Once the images are removed, repeat all of the entries exactly.
--- START ---
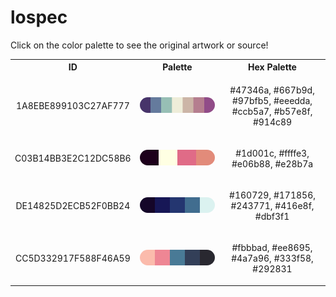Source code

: 
<!DOCTYPE html>
<html><body>
<h1>lospec</h1>
<p>Click on the color palette to see the original artwork or source!</p>
<table style="width:100%">
<tr><th style="text-align: center; vertical-align: middle;">ID</th><th style="text-align: center; vertical-align: middle;">Palette</th><th style="text-align: center; vertical-align: middle;">Hex Palette</th></tr>
<tr><td style="text-align: center; vertical-align: middle;"><p style="font-size:14px">1A8EBE899103C27AF777</p></td> <td style="text-align: center; vertical-align: middle;"><a href=https://lospec.com/palette-list/heptarainbow style="font-size:14px"><img style="border-radius: 14px;" src="../media/swatches/1A8EBE899103C27AF777.png" height="25"></a></td> <td style="text-align: center; vertical-align: middle;"><p style="font-size:14px">#47346a, #667b9d, #97bfb5, #eeedda, #ccb5a7, #b57e8f, #914c89</p></td></tr>
<tr><td style="text-align: center; vertical-align: middle;"><p style="font-size:14px">C03B14BB3E2C12DC58B6</p></td> <td style="text-align: center; vertical-align: middle;"><a href=https://lospec.com/palette-list/raspberry style="font-size:14px"><img style="border-radius: 14px;" src="../media/swatches/C03B14BB3E2C12DC58B6.png" height="25"></a></td> <td style="text-align: center; vertical-align: middle;"><p style="font-size:14px">#1d001c, #ffffe3, #e06b88, #e28b7a</p></td></tr>
<tr><td style="text-align: center; vertical-align: middle;"><p style="font-size:14px">DE14825D2ECB52F0BB24</p></td> <td style="text-align: center; vertical-align: middle;"><a href=https://lospec.com/palette-list/midnight-glow style="font-size:14px"><img style="border-radius: 14px;" src="../media/swatches/DE14825D2ECB52F0BB24.png" height="25"></a></td> <td style="text-align: center; vertical-align: middle;"><p style="font-size:14px">#160729, #171856, #243771, #416e8f, #dbf3f1</p></td></tr>
<tr><td style="text-align: center; vertical-align: middle;"><p style="font-size:14px">CC5D332917F588F46A59</p></td> <td style="text-align: center; vertical-align: middle;"><a href=https://lospec.com/palette-list/twilight-5 style="font-size:14px"><img style="border-radius: 14px;" src="../media/swatches/CC5D332917F588F46A59.png" height="25"></a></td> <td style="text-align: center; vertical-align: middle;"><p style="font-size:14px">#fbbbad, #ee8695, #4a7a96, #333f58, #292831</p></td></tr>
</table>
</body></html>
--- END ---
■ **Response area**:
Source code

: 
<!DOCTYPE html>
<html><body>
<h1>lospec</h1>
<p>Click on the color palette to see the original artwork or source!</p>
<table style="width:100%">
<tr><th style="text-align: center; vertical-align: middle;">ID</th><th style="text-align: center; vertical-align: middle;">Palette</th><th style="text-align: center; vertical-align: middle;">Hex Palette</th></tr>
<tr><td style="text-align: center; vertical-align: middle;"><p style="font-size:14px">1A8EBE899103C27AF777</p></td> <td style="text-align: center; vertical-align: middle;"><a href=https://lospec.com/palette-list/heptarainbow style="font-size:14px"><img style="border-radius: 14px;" src="../media/swatches/1A8EBE899103C27AF777.png" height="25"></a></td> <td style="text-align: center; vertical-align: middle;"><p style="font-size:14px">#47346a, #667b9d, #97bfb5, #eeedda, #ccb5a7, #b57e8f, #914c89</p></td></tr>
<tr><td style="text-align: center; vertical-align: middle;"><p style="font-size:14px">C03B14BB3E2C12DC58B6</p></td> <td style="text-align: center; vertical-align: middle;"><a href=https://lospec.com/palette-list/raspberry style="font-size:14px"><img style="border-radius: 14px;" src="../media/swatches/C03B14BB3E2C12DC58B6.png" height="25"></a></td> <td style="text-align: center; vertical-align: middle;"><p style="font-size:14px">#1d001c, #ffffe3, #e06b88, #e28b7a</p></td></tr>
<tr><td style="text-align: center; vertical-align: middle;"><p style="font-size:14px">DE14825D2ECB52F0BB24</p></td> <td style="text-align: center; vertical-align: middle;"><a href=https://lospec.com/palette-list/midnight-glow style="font-size:14px"><img style="border-radius: 14px;" src="../media/swatches/DE14825D2ECB52F0BB24.png" height="25"></a></td> <td style="text-align: center; vertical-align: middle;"><p style="font-size:14px">#160729, #171856, #243771, #416e8f, #dbf3f1</p></td></tr>
<tr><td style="text-align: center; vertical-align: middle;"><p style="font-size:14px">CC5D332917F588F46A59</p></td> <td style="text-align: center; vertical-align: middle;"><a href=https://lospec.com/palette-list/twilight-5 style="font-size:14px"><img style="border-radius: 14px;" src="../media/swatches/CC5D332917F588F46A59.png" height="25"></a></td> <td style="text-align: center; vertical-align: middle;"><p style="font-size:14px">#fbbbad, #ee8695, #4a7a96, #333f58, #292831</p></td></tr>
</table>
</body></html>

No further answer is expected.